Restate verbatim the span of lines below between the line with "<!-- TODO: Issue VS" and the line with "<!-- TODO: Keep that ?", including those two lines, and only that span.

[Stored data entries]

....................

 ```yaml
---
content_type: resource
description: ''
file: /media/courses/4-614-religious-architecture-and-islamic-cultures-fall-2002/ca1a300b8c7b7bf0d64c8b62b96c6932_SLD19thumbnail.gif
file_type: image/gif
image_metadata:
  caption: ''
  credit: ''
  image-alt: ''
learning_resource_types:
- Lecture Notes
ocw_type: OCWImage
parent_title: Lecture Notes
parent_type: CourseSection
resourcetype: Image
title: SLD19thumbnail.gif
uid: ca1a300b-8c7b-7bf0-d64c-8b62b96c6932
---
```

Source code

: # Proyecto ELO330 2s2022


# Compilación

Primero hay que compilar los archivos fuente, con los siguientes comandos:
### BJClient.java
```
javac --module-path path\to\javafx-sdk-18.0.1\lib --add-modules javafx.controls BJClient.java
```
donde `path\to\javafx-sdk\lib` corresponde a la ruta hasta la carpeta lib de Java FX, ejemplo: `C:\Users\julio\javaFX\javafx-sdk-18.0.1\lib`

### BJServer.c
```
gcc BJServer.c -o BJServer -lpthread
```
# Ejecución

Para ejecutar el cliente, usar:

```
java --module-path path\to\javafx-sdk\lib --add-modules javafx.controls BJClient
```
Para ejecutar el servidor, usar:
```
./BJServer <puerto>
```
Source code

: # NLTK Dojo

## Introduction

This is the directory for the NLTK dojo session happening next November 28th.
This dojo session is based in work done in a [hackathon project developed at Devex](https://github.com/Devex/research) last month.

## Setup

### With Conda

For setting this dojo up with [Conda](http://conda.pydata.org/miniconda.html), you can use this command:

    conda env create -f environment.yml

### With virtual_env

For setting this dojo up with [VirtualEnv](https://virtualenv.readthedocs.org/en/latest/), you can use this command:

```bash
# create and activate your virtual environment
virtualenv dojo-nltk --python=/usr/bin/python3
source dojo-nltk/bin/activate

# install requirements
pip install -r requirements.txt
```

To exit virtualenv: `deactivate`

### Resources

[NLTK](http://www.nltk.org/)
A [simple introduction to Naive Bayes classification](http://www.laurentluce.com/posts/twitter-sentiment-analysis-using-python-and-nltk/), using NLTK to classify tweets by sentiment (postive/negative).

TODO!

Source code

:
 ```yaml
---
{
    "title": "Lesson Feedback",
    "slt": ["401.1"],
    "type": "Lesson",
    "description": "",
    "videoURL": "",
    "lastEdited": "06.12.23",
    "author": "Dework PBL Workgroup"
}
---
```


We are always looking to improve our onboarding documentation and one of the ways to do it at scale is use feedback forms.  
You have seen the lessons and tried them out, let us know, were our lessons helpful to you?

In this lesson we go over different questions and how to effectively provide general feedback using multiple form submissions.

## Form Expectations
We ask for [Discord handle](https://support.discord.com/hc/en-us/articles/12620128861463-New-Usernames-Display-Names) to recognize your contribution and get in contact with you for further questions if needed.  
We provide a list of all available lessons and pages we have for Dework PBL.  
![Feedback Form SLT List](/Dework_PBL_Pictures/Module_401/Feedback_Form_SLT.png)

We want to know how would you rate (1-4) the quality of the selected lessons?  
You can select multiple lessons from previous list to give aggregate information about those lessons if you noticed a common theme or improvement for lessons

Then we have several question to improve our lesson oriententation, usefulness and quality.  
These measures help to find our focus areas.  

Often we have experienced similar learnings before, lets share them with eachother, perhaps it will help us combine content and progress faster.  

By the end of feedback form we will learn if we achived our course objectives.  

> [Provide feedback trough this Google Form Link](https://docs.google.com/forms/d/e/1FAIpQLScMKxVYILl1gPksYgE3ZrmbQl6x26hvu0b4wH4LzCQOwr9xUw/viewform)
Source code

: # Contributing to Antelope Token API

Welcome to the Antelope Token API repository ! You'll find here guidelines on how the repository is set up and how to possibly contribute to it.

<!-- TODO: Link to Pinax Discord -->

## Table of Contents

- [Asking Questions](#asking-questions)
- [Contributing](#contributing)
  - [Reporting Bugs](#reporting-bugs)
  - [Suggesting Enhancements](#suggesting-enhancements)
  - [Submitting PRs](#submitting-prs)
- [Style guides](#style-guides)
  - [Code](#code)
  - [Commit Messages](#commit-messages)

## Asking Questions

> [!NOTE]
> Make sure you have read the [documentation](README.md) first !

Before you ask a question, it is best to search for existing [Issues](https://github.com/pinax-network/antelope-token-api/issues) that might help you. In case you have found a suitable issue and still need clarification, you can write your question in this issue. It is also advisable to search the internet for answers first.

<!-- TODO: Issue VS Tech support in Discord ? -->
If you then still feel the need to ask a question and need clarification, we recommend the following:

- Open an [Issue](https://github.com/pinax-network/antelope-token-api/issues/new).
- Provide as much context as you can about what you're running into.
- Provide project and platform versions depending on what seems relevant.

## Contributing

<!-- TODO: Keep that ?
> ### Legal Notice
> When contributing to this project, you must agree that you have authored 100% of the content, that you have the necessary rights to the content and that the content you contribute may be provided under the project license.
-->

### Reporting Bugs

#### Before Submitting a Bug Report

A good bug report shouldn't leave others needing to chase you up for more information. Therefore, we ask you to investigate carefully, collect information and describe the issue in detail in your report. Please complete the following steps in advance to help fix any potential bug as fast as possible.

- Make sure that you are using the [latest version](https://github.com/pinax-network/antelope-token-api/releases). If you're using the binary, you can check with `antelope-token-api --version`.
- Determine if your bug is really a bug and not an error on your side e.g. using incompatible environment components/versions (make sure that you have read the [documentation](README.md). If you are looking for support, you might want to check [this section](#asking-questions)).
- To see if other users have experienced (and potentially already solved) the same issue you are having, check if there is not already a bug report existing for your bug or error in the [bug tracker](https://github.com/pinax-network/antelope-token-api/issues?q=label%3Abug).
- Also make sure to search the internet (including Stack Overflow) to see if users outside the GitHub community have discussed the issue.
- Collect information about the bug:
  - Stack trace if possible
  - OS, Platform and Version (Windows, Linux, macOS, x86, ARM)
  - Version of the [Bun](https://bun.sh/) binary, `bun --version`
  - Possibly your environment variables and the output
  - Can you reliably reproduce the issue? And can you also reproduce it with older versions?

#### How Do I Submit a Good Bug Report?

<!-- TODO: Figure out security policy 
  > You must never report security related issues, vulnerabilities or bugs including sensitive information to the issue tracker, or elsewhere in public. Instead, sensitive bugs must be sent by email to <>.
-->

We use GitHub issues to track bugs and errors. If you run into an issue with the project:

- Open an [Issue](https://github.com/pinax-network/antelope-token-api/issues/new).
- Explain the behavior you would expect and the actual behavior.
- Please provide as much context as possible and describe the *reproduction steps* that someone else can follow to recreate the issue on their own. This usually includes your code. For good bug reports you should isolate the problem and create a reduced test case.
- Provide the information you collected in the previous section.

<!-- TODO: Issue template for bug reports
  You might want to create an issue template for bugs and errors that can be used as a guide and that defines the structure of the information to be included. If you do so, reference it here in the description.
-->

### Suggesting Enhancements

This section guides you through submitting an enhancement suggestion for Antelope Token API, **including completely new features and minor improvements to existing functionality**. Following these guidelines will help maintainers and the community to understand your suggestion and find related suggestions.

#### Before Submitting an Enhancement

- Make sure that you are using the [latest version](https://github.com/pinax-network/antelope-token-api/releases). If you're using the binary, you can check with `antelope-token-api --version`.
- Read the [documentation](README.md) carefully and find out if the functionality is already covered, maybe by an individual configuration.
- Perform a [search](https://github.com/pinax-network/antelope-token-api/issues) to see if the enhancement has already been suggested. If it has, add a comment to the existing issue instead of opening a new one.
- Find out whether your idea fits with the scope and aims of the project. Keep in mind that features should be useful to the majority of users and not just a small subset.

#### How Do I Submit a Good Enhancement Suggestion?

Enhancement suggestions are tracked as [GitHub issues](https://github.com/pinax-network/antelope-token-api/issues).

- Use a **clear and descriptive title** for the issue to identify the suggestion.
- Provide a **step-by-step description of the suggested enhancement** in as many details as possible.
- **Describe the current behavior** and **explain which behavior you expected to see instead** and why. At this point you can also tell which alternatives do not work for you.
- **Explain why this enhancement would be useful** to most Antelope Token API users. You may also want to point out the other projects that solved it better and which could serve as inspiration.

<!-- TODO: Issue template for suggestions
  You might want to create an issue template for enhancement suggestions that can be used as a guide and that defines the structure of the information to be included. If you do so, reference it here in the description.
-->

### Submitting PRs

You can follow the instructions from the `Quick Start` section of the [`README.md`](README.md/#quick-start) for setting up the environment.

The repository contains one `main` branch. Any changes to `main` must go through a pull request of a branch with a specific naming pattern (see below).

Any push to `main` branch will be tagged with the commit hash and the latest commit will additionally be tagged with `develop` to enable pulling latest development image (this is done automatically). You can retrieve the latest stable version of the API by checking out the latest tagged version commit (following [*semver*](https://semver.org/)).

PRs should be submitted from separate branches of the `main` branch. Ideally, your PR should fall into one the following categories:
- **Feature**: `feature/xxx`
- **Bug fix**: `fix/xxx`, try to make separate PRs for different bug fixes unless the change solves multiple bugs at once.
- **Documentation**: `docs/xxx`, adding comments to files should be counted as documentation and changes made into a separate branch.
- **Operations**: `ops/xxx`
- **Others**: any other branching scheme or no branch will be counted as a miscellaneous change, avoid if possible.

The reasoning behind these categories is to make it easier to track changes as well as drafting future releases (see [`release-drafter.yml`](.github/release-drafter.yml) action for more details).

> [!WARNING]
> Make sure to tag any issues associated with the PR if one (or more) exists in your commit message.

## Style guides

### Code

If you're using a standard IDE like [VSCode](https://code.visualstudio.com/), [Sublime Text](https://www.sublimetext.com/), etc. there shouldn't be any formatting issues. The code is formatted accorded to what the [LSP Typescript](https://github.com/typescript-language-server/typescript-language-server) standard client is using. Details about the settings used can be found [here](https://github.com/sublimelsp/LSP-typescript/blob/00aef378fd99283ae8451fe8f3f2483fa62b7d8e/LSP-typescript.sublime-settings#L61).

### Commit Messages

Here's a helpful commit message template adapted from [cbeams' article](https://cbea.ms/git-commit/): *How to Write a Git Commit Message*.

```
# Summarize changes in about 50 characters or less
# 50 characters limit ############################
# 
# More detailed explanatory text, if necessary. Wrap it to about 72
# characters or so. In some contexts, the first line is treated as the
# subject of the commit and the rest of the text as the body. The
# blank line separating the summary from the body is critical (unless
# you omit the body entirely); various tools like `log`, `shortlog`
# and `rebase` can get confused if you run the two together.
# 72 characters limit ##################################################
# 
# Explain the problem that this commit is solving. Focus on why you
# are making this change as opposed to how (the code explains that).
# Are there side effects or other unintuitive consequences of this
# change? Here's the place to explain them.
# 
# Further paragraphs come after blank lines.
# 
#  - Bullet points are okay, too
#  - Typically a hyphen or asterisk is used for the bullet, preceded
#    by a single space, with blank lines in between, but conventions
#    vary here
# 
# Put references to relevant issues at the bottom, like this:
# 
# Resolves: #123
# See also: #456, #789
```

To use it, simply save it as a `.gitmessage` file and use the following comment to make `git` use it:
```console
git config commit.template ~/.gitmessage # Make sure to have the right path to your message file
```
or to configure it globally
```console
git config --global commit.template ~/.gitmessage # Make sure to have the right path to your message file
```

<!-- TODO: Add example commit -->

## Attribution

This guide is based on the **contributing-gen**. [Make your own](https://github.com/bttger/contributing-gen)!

....................

#### Final answer:
<!-- TODO: Issue VS Tech support in Discord ? -->
If you then still feel the need to ask a question and need clarification, we recommend the following:

- Open an [Issue](https://github.com/pinax-network/antelope-token-api/issues/new).
- Provide as much context as you can about what you're running into.
- Provide project and platform versions depending on what seems relevant.

## Contributing

<!-- TODO: Keep that ?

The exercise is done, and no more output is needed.